Pull each line containing "account" from the data.

## [Source data]
-------------------------

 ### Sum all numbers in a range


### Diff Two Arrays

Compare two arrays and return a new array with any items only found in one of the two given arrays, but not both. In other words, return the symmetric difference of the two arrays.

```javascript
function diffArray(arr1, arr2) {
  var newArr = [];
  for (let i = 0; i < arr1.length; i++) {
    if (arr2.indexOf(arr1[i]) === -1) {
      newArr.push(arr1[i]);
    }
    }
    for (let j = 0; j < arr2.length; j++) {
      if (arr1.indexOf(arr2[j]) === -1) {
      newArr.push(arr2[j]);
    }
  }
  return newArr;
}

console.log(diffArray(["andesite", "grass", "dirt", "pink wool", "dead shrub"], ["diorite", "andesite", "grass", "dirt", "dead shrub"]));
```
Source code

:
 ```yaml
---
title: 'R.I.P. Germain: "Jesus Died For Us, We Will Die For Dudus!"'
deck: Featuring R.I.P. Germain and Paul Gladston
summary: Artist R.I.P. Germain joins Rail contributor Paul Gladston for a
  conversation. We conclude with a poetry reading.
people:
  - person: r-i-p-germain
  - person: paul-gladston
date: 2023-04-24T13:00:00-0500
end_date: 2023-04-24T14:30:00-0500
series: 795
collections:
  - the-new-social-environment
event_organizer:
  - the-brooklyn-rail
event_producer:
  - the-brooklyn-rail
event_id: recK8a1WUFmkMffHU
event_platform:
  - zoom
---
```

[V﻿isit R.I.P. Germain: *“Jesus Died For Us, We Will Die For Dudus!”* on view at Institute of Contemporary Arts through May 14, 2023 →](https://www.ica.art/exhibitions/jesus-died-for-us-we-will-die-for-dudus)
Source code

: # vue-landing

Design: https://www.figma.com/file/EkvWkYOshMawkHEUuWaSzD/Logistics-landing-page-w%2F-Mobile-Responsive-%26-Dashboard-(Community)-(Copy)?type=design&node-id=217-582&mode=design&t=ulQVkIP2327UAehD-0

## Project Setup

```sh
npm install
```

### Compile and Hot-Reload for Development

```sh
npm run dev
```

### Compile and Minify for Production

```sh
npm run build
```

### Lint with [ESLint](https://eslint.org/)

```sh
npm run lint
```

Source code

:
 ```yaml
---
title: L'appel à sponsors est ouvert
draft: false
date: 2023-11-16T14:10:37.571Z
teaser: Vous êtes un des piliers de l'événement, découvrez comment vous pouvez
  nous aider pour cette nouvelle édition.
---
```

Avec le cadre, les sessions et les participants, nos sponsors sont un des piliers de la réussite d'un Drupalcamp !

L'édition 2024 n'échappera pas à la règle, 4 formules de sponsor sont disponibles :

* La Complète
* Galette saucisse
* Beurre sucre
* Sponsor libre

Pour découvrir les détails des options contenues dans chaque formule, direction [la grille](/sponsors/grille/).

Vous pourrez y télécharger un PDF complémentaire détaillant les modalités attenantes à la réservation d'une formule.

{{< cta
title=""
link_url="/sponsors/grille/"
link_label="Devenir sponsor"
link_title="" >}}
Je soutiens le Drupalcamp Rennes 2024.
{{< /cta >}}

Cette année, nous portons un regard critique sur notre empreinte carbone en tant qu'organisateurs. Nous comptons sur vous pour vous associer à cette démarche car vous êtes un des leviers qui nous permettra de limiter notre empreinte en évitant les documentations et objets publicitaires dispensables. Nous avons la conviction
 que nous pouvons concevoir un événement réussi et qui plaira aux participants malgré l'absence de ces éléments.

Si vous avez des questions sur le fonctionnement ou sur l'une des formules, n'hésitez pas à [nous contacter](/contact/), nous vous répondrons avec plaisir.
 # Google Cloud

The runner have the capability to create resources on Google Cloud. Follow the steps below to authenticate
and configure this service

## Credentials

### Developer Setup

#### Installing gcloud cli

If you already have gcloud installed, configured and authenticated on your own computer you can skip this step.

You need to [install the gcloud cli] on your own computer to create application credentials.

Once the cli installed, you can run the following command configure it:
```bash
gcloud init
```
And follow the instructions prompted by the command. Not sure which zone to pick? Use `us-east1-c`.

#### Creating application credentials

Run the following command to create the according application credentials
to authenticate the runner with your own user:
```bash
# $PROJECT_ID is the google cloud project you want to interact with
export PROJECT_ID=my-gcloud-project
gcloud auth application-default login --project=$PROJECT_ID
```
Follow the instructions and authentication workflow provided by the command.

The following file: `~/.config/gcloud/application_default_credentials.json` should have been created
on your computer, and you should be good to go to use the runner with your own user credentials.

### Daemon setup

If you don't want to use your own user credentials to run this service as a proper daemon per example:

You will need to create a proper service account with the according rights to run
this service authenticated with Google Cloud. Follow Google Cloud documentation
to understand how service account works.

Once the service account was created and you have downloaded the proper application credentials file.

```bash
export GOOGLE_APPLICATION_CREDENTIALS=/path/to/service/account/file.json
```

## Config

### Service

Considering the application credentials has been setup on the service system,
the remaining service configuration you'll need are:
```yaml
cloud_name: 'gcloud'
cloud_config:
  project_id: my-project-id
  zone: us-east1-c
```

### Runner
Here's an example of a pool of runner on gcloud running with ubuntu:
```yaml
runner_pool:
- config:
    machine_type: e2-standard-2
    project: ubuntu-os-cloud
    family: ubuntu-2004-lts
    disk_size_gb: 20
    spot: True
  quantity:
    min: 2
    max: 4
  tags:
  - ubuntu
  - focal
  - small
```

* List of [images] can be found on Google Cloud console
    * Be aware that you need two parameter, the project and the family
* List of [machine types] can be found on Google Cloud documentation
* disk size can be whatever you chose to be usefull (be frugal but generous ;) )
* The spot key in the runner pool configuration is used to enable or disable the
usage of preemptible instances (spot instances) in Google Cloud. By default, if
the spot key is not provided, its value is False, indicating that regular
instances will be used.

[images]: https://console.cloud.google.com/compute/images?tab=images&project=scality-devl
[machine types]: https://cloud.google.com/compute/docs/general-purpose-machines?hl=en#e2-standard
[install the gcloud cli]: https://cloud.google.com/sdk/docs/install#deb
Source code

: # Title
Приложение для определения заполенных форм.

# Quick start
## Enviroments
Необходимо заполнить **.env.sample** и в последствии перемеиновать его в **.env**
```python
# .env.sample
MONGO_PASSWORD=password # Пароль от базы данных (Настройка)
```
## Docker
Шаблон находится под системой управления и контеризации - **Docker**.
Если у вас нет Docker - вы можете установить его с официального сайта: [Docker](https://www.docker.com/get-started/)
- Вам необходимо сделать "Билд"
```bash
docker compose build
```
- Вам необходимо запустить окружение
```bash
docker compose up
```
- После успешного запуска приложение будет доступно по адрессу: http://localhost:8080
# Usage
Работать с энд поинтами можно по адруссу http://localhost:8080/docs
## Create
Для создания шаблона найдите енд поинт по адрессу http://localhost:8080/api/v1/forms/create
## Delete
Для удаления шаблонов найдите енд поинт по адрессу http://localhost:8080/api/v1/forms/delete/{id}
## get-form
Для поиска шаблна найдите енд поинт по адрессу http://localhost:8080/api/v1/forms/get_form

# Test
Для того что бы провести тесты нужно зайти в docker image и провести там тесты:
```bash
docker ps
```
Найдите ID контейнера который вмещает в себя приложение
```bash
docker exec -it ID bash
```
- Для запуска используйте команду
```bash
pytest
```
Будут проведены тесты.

-------------------------

## [RESULT]
You will need to create a proper service account with the according rights to run
to understand how service account works.
Once the service account was created and you have downloaded the proper application credentials file.
export GOOGLE_APPLICATION_CREDENTIALS=/path/to/service/account/file.json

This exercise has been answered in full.